(What the task requires):
Check every line of the data below for the string "error", and copy the ones that hold it.

[Saved entries]
- Opening Delimiter -

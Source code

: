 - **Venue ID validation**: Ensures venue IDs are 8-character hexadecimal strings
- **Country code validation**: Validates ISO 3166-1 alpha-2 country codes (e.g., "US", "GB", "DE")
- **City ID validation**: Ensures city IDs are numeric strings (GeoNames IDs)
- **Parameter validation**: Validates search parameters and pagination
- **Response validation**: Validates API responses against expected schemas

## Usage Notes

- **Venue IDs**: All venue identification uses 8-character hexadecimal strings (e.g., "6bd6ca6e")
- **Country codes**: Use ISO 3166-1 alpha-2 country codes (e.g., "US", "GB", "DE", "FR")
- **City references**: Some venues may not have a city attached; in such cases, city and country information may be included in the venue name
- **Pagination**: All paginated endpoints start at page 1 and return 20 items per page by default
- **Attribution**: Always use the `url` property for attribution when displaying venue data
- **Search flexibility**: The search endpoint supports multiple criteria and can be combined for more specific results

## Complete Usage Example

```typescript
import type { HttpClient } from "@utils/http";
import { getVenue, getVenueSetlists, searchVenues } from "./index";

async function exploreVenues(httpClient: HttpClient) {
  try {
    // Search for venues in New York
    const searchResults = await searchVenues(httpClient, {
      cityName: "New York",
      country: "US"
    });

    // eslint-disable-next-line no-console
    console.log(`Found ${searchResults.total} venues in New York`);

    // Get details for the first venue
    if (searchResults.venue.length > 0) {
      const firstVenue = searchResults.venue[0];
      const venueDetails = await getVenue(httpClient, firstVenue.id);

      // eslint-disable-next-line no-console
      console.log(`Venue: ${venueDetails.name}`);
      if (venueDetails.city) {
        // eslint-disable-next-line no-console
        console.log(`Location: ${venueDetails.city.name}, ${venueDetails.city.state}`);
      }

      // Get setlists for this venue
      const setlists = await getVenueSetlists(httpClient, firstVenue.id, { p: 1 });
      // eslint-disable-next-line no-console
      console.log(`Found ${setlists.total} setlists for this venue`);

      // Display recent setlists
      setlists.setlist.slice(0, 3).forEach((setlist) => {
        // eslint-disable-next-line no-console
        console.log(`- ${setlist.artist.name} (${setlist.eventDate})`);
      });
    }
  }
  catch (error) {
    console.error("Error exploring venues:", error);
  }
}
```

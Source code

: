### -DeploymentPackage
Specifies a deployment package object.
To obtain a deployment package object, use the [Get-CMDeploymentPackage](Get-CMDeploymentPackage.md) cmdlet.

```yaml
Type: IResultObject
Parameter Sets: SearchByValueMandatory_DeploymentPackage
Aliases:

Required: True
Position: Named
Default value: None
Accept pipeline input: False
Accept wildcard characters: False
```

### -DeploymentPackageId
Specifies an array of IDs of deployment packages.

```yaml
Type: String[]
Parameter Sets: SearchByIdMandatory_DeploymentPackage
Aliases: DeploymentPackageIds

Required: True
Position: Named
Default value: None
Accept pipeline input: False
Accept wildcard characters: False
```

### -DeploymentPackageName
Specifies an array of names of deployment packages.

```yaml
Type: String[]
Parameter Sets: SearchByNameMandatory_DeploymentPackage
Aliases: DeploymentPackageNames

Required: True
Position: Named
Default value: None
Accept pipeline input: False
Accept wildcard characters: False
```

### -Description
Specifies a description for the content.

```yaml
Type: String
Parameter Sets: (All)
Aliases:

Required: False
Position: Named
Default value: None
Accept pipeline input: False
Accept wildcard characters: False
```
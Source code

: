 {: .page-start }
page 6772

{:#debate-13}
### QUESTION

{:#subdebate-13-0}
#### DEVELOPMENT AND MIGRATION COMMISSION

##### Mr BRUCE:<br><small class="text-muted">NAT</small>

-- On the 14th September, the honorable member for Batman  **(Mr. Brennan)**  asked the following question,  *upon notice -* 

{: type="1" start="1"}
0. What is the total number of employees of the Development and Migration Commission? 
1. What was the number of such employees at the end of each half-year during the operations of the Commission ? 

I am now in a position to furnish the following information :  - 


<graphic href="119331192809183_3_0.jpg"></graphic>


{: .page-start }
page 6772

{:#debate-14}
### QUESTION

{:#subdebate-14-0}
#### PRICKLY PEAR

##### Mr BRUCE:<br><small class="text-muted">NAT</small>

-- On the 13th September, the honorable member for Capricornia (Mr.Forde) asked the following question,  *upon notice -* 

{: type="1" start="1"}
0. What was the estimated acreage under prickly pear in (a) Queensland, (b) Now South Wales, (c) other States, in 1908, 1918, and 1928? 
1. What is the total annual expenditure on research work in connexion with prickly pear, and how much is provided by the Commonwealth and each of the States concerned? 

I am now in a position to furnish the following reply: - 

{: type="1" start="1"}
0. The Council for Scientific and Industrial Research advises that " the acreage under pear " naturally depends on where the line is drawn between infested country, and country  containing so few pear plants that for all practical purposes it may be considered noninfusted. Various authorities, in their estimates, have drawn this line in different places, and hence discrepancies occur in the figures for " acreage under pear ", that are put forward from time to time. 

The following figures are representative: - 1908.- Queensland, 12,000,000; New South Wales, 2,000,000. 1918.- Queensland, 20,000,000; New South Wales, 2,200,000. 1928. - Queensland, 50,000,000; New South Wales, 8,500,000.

- Closing Delimiter -

(Reply to the exercise):
  catch (error) {
    console.error("Error exploring venues:", error);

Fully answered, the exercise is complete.